In the early 2000s, Bonspille became a key figure in a power struggle in the government of Kanesatake. He and two other traditionalist chiefs at the time, Pearl Bonspille and John Harding (Sha ko hen the tha), opposed then-Grand Chief James Gabriel (1996-2004), who had been elected three times. These three men generally considered Gabriel a modernist.

Journalist Benoit Aubin has observed that there are strains of ethnic tension among people in the community. Harding and Gabriel both have mixed ancestry, but Harding's mother is Mohawk, so he belongs to her clan under the matrilineal system. Gabriel has a Mohawk father and is a registered member of the community, but his mother is not Mohawk.

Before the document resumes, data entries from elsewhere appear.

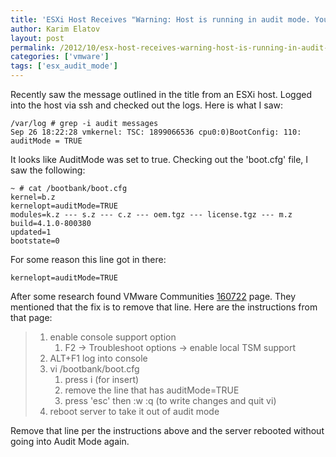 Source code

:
```yaml
---
title: 'ESXi Host Receives "Warning: Host is running in audit mode. Your configuration will not be persistent across reboots" Error Message'
author: Karim Elatov
layout: post
permalink: /2012/10/esx-host-receives-warning-host-is-running-in-audit-mode-your-configuration-will-not-be-persistent-across-reboots-error-message/
categories: ['vmware']
tags: ['esx_audit_mode']
---
```


Recently saw the message outlined in the title from an ESXi host. Logged into the host via ssh and checked out the logs. Here is what I saw:


	/var/log # grep -i audit messages
	Sep 26 18:22:28 vmkernel: TSC: 1899066536 cpu0:0)BootConfig: 110: auditMode = TRUE


It looks like AuditMode was set to true. Checking out the 'boot.cfg' file, I saw the following:


	~ # cat /bootbank/boot.cfg
	kernel=b.z
	kernelopt=auditMode=TRUE
	modules=k.z --- s.z --- c.z --- oem.tgz --- license.tgz --- m.z
	build=4.1.0-800380
	updated=1
	bootstate=0


For some reason this line got in there:


	kernelopt=auditMode=TRUE


After some research found VMware Communities [160722](http://communities.vmware.com/thread/160722) page. They mentioned that the fix is to remove that line. Here are the instructions from that page:

> 1.  enable console support option
>     1.  F2 -> Troubleshoot options -> enable local TSM support
> 2.  ALT+F1 log into console
> 3.  vi /bootbank/boot.cfg
>     1.  press i (for insert)
>     2.  remove the line that has auditMode=TRUE
>     3.  press 'esc' then :w :q (to write changes and quit vi)
> 4.  reboot server to take it out of audit mode

Remove that line per the instructions above and the server rebooted without going into Audit Mode again.

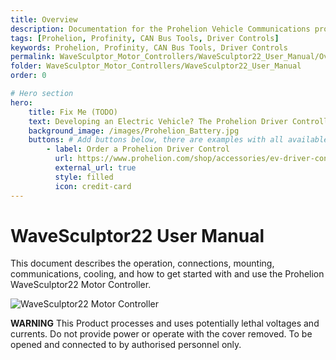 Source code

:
 ```yaml
---
title: Overview
description: Documentation for the Prohelion Vehicle Communications protocol
tags: [Prohelion, Profinity, CAN Bus Tools, Driver Controls]
keywords: Prohelion, Profinity, CAN Bus Tools, Driver Controls
permalink: WaveSculptor_Motor_Controllers/WaveSculptor22_User_Manual/Overview.html
folder: WaveSculptor_Motor_Controllers/WaveSculptor22_User_Manual
order: 0

# Hero section
hero:
    title: Fix Me (TODO)
    text: Developing an Electric Vehicle? The Prohelion Driver Controller Unit is designed to give you a head start with an off the shelf control platform to get you driving sooner.
    background_image: /images/Prohelion_Battery.jpg
    buttons: # Add buttons below, there are examples with all available options
        - label: Order a Prohelion Driver Control
          url: https://www.prohelion.com/shop/accessories/ev-driver-controls/
          external_url: true 
          style: filled
          icon: credit-card 
---
```


# WaveSculptor22 User Manual

This document describes the operation, connections, mounting, communications, cooling, and how to get started with and use the Prohelion WaveSculptor22 Motor Controller.

![WaveSculptor22 Motor Controller]({{site.dox.baseurl}}/images/WaveSculptor22_User_Manual/Introduction.png)

<div class="callout callout--warning">
    <p><strong>WARNING</strong> This Product processes and uses potentially lethal voltages and currents. Do not provide power or operate with the cover removed. 
    To be opened and connected to by authorised personnel only.</p>
</div>


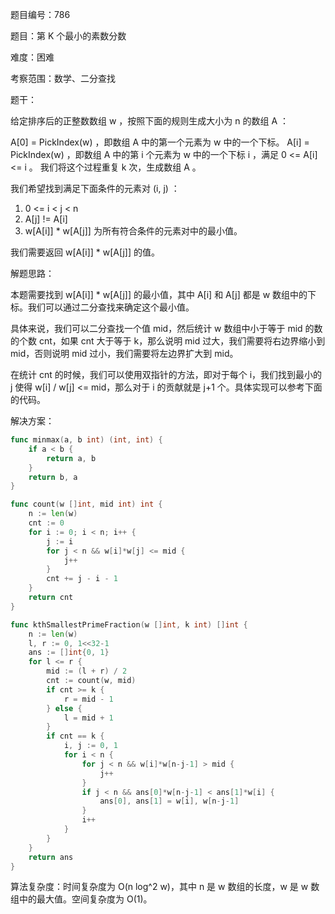 题目编号：786

题目：第 K 个最小的素数分数

难度：困难

考察范围：数学、二分查找

题干：

给定排序后的正整数数组 w ，按照下面的规则生成大小为 n 的数组 A ：

A[0] = PickIndex(w) ，即数组 A 中的第一个元素为 w 中的一个下标。
A[i] = PickIndex(w) ，即数组 A 中的第 i 个元素为 w 中的一个下标 i ，满足 0 <= A[i] <= i 。
我们将这个过程重复 k 次，生成数组 A 。

我们希望找到满足下面条件的元素对 (i, j) ：

1. 0 <= i < j < n
2. A[j] != A[i]
3. w[A[i]] * w[A[j]] 为所有符合条件的元素对中的最小值。

我们需要返回 w[A[i]] * w[A[j]] 的值。

解题思路：

本题需要找到 w[A[i]] * w[A[j]] 的最小值，其中 A[i] 和 A[j] 都是 w 数组中的下标。我们可以通过二分查找来确定这个最小值。

具体来说，我们可以二分查找一个值 mid，然后统计 w 数组中小于等于 mid 的数的个数 cnt，如果 cnt 大于等于 k，那么说明 mid 过大，我们需要将右边界缩小到 mid，否则说明 mid 过小，我们需要将左边界扩大到 mid。

在统计 cnt 的时候，我们可以使用双指针的方法，即对于每个 i，我们找到最小的 j 使得 w[i] / w[j] <= mid，那么对于 i 的贡献就是 j+1 个。具体实现可以参考下面的代码。

解决方案：

```go
func minmax(a, b int) (int, int) {
    if a < b {
        return a, b
    }
    return b, a
}

func count(w []int, mid int) int {
    n := len(w)
    cnt := 0
    for i := 0; i < n; i++ {
        j := i
        for j < n && w[i]*w[j] <= mid {
            j++
        }
        cnt += j - i - 1
    }
    return cnt
}

func kthSmallestPrimeFraction(w []int, k int) []int {
    n := len(w)
    l, r := 0, 1<<32-1
    ans := []int{0, 1}
    for l <= r {
        mid := (l + r) / 2
        cnt := count(w, mid)
        if cnt >= k {
            r = mid - 1
        } else {
            l = mid + 1
        }
        if cnt == k {
            i, j := 0, 1
            for i < n {
                for j < n && w[i]*w[n-j-1] > mid {
                    j++
                }
                if j < n && ans[0]*w[n-j-1] < ans[1]*w[i] {
                    ans[0], ans[1] = w[i], w[n-j-1]
                }
                i++
            }
        }
    }
    return ans
}
```

算法复杂度：时间复杂度为 O(n log^2 w)，其中 n 是 w 数组的长度，w 是 w 数组中的最大值。空间复杂度为 O(1)。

Among the issues, the traditionalists were concerned about Gabriel's trying to reduce sales of contraband cigarettes. Most importantly, they opposed his having hired private police forces (with funding from Ottawa) for a drug raid to be conducted in the community in January 2004. More than 200 protesters confined these officers to the police station, and that night there was violence and arson in the community. Numerous people were prosecuted. Grand Chief Gabriel left the community for his safety after his house and car were burned. During an interim period, traditionalists created a police force in the community; an official interim police director provided support to those Mohawk living in Oka, Quebec, which surrounds Kanesatake.

In 2005 Bonspille defeated Gabriel in the popular election for grand chief. A slate of six persons were elected to the chiefs' council (band council), replacing both Harding and Pearl Bonspille. All were supporters of James Gabriel. After finishing his term in 2008, Bonspille moved with his family to adjacent Oka, Quebec.